She wondered if that’s where her fascination with aliens came from. The flight out to Palan had been so exciting—that long queue of diversity strung out just for her like a parade of exoticness. But did that make her a xenocist in a way? Pining for some exhibitionistic display of otherworldliness? Celebrating a thing just because it was different?

In the shops she passed, she did see a few Pherons and Callites working, usually with a smock on and some cleaning or serving prop in their hands. Both of their home planets were just a jump away from Lok, providing a nice source of cheap labor. The more Molly looked for them, the more she saw—but she really had to seek them out. They blended too well with their environment, partly because of their camouflaging uniforms, and partly because they seemed so less kinetic, less boisterous, than their Terran counterparts. They seemed perfectly content—or trained, perhaps—to fade into the layered background to which they’d been relegated.

A loud crunching sound interrupted her scanning of the crowd; Molly looked down to find the Wadi eating the lip of the water bottle, the vessel sucked completely dry.

“No.” She pulled the plastic out of the Wadi’s mouth and moved the animal to her shoulders; she waved down an older couple passing by.

“Do you know where the sheriff’s office is?” she asked them.

“Almost there,” the gentleman said, eyeing the Wadi with some curiosity. “Everything okay?”

“Do what?” Molly asked. The man’s genuine concern had thrown her off guard. “Oh, yeah, I’m fine. Thanks, though.”

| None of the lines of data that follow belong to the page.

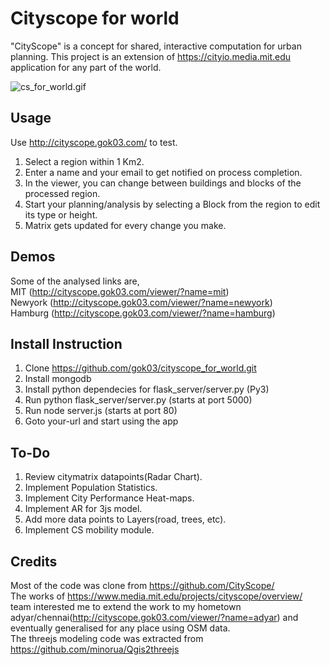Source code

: # Cityscope for world
"CityScope" is a concept for shared, interactive computation for urban planning.
This project is an extension of https://cityio.media.mit.edu application for any part of the world. 

![cs_for_world.gif](https://github.com/gok03/cityscope_for_world/blob/master/csw_demo.gif)

## Usage
Use http://cityscope.gok03.com/ to test.  
1. Select a region within 1 Km2.  
2. Enter a name and your email to get notified on process completion.  
3. In the viewer, you can change between buildings and blocks of the processed region.
4. Start your planning/analysis by selecting a Block from the region to edit its type or height.
5. Matrix gets updated for every change you make.  

## Demos
Some of the analysed links are,  
MIT (http://cityscope.gok03.com/viewer/?name=mit)  
Newyork (http://cityscope.gok03.com/viewer/?name=newyork)  
Hamburg (http://cityscope.gok03.com/viewer/?name=hamburg)  

## Install Instruction
1. Clone https://github.com/gok03/cityscope_for_world.git
2. Install mongodb
3. Install python dependecies for flask_server/server.py (Py3)
4. Run python flask_server/server.py (starts at port 5000)
5. Run node server.js (starts at port 80)
6. Goto your-url and start using the app

## To-Do
1. Review citymatrix datapoints(Radar Chart).
2. Implement Population Statistics.
3. Implement City Performance Heat-maps.
4. Implement AR for 3js model.
5. Add more data points to Layers(road, trees, etc).
6. Implement CS mobility module.

## Credits
Most of the code was clone from https://github.com/CityScope/  
The works of https://www.media.mit.edu/projects/cityscope/overview/ team interested me to extend the work to my hometown adyar/chennai(http://cityscope.gok03.com/viewer/?name=adyar) and eventually generalised for any place using OSM data.  
The threejs modeling code was extracted from https://github.com/minorua/Qgis2threejs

“Just keep going and it’ll be on your right,” his wife said.

“Thanks. Both of you.”

The pleasant exchange felt odd after a few days of bad run-ins, mostly with shopkeepers. It reminded her that not everyone in the galaxy was evil scum out to kill her, take her blood, or destroy the universe. She wiggled her shoulders, trying to work some of the tension out of her body. She knew it wasn’t good to let other people’s rudeness dictate how she felt. She kept that in mind as she weaved through the crowd for another block. Finally, she spotted a building ahead with bars across the windows and recognized the painted silver star hanging over the door. Molly kicked her flightboots against the jamb, dislodging the chunks of caked dirt deep in the treads. She pushed her way inside.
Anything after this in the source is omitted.